Even after more than three decades, the death toll of the Chernobyl nuclear disaster is still wildly disputed.
According to Newsweek, the wafting clouds of radioactive material over Ukraine, Belarus, and even as far as Sweden, killed 4,000 people. That’s what U.N. agencies found, at least. Others estimate deaths in the hundreds of thousands.
Despite the fact that a universally agreed upon figure is nonexistent, Chernobyl was one of the most historic disasters of the 20th century.

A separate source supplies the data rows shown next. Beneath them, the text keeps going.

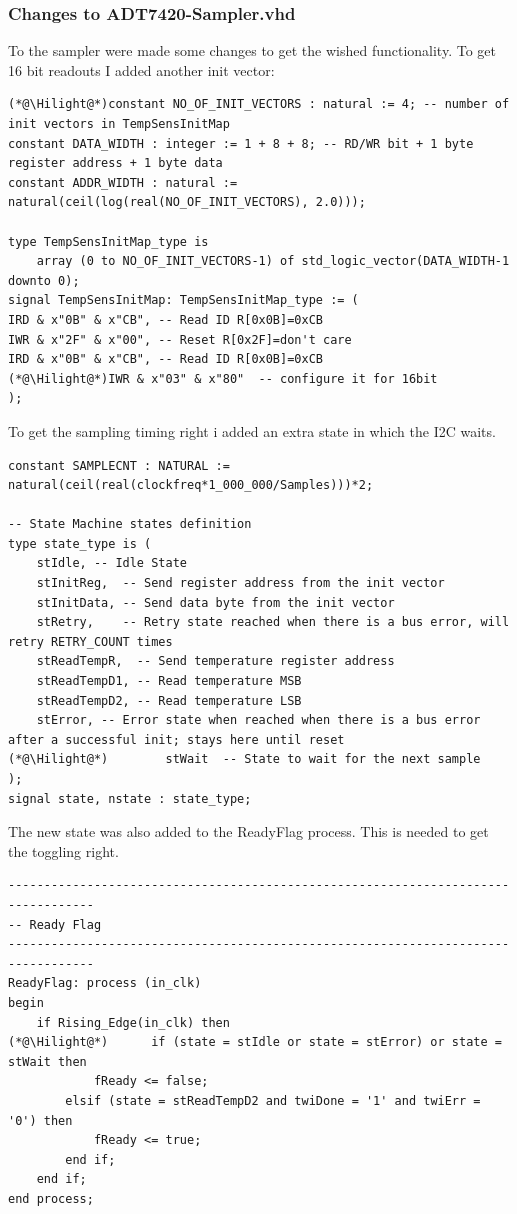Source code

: \documentclass[%
	a4paper,
]
{article}
\begin{document}
\subsubsection{Changes to ADT7420-Sampler.vhd}
To the sampler were made some changes to get the wished functionality.
To get 16 bit readouts I added another init vector:

\lstset{style=vhdl, firstnumber=118}
\begin{lstlisting}
(*@\Hilight@*)constant NO_OF_INIT_VECTORS : natural := 4; -- number of init vectors in TempSensInitMap
constant DATA_WIDTH : integer := 1 + 8 + 8; -- RD/WR bit + 1 byte register address + 1 byte data
constant ADDR_WIDTH : natural := natural(ceil(log(real(NO_OF_INIT_VECTORS), 2.0)));

type TempSensInitMap_type is 
	array (0 to NO_OF_INIT_VECTORS-1) of std_logic_vector(DATA_WIDTH-1 downto 0);
signal TempSensInitMap: TempSensInitMap_type := (
IRD & x"0B" & x"CB", -- Read ID R[0x0B]=0xCB
IWR & x"2F" & x"00", -- Reset R[0x2F]=don't care
IRD & x"0B" & x"CB", -- Read ID R[0x0B]=0xCB
(*@\Hilight@*)IWR & x"03" & x"80"  -- configure it for 16bit
);
\end{lstlisting}

To get the sampling timing right i added an extra state in which the I2C waits.

\lstset{style=vhdl, firstnumber=101}
\begin{lstlisting}
constant SAMPLECNT : NATURAL := natural(ceil(real(clockfreq*1_000_000/Samples)))*2;

-- State Machine states definition
type state_type is (
	stIdle, -- Idle State
	stInitReg,  -- Send register address from the init vector
	stInitData, -- Send data byte from the init vector
	stRetry,    -- Retry state reached when there is a bus error, will retry RETRY_COUNT times
	stReadTempR,  -- Send temperature register address
	stReadTempD1, -- Read temperature MSB
	stReadTempD2, -- Read temperature LSB
	stError, -- Error state when reached when there is a bus error after a successful init; stays here until reset
(*@\Hilight@*)        stWait  -- State to wait for the next sample
);
signal state, nstate : state_type;
\end{lstlisting}

The new state was also added to the ReadyFlag process. This is needed to get the toggling right.

\begin{lstlisting}
----------------------------------------------------------------------------------
-- Ready Flag
----------------------------------------------------------------------------------  
ReadyFlag: process (in_clk)
begin
	if Rising_Edge(in_clk) then
(*@\Hilight@*)		if (state = stIdle or state = stError) or state = stWait then
			fReady <= false;
		elsif (state = stReadTempD2 and twiDone = '1' and twiErr = '0') then
			fReady <= true;
		end if;
	end if;
end process;
\end{lstlisting}
\end{document}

The trouble started when the facility’s RBMK Reactor No. 4 experienced an unexpected surge of power, exploded, and blew the roof off. The open-air graphite fires weren’t extinguished for nearly two weeks, causing plumes and plumes of deadly radiation to float over and settle on vast territories of Russian and Eastern European land. To this day, children in the region are born with birth defects.
Before the long-term effects became clear, however, boots on the ground — loyal to the Soviet leadership ordering them to do their jobs — were the first to respond to the disaster. Most emergency responders, however, were unaware of the true risks.

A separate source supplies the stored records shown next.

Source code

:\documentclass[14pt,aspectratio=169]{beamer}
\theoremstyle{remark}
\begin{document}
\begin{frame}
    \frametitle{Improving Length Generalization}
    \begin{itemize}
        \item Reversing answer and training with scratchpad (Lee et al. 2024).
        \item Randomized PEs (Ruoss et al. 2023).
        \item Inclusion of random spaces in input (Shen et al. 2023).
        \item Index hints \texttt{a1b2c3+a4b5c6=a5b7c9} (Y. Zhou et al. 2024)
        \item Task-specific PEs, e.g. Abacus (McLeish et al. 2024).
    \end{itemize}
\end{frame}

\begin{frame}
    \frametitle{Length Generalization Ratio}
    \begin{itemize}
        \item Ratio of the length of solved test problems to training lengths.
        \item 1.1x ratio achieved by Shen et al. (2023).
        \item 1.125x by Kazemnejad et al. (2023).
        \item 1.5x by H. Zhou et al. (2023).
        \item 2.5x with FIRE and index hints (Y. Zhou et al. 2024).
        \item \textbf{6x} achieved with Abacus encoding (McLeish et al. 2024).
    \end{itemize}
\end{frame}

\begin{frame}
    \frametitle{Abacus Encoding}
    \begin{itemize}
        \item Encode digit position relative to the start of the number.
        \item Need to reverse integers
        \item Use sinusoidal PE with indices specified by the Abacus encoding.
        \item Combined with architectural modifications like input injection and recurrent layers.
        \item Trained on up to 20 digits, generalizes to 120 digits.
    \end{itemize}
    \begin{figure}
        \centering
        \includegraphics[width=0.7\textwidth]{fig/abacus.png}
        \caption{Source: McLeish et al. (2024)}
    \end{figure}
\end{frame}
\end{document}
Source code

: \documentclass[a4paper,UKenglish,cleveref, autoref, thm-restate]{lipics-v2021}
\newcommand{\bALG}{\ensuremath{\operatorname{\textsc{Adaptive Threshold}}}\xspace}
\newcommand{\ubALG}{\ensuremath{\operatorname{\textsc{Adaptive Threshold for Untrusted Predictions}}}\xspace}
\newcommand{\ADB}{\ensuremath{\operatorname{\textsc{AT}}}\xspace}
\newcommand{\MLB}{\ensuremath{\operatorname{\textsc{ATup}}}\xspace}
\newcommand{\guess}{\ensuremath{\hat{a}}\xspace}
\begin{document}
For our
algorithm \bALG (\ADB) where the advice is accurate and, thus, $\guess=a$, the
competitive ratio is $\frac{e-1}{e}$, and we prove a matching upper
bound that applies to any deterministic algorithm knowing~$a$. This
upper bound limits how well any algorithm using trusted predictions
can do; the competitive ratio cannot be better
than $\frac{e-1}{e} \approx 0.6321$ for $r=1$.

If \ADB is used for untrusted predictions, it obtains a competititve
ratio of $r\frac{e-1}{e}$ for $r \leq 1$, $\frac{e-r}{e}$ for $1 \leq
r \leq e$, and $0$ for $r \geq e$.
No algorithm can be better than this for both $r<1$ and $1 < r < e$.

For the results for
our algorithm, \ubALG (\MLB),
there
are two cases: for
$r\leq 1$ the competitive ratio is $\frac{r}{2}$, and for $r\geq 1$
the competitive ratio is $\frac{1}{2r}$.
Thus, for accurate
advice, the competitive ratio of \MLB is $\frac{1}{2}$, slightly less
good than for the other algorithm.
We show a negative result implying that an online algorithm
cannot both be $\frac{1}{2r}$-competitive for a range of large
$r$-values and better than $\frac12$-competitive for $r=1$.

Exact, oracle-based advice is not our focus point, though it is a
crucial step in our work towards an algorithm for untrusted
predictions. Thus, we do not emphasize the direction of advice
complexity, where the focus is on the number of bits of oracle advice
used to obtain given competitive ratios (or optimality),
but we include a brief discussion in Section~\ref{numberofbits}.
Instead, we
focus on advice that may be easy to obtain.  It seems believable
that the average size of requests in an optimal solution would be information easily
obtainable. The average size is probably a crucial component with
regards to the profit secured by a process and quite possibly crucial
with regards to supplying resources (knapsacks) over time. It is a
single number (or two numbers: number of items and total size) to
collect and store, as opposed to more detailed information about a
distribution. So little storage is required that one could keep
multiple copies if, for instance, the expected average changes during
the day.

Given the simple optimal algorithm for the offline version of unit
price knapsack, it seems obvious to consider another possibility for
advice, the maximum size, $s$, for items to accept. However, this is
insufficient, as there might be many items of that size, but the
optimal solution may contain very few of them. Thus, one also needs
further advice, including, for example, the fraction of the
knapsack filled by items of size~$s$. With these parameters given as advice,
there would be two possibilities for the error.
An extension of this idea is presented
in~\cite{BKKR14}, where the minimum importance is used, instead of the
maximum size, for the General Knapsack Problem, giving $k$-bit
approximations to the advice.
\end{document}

Among the brave souls on the scene was Vasily Ignatenko, a firefighter responding to a seemingly standard blaze at the Chernobyl plant. He died due to radiation exposure less than three weeks later — but his historic contributions helped stop the crisis from becoming even worse.
The Chernobyl Meltdown Of April 26, 1986
The Chernobyl Nuclear Power Station took its name from a medieval town nine miles away. The first reactor was completed in 1977 and the whole town of Pripyat was developed around the site. Workers and their families settled there while the USSR envisioned the city as a model for its atomic future. Then, in 1986, disaster struck.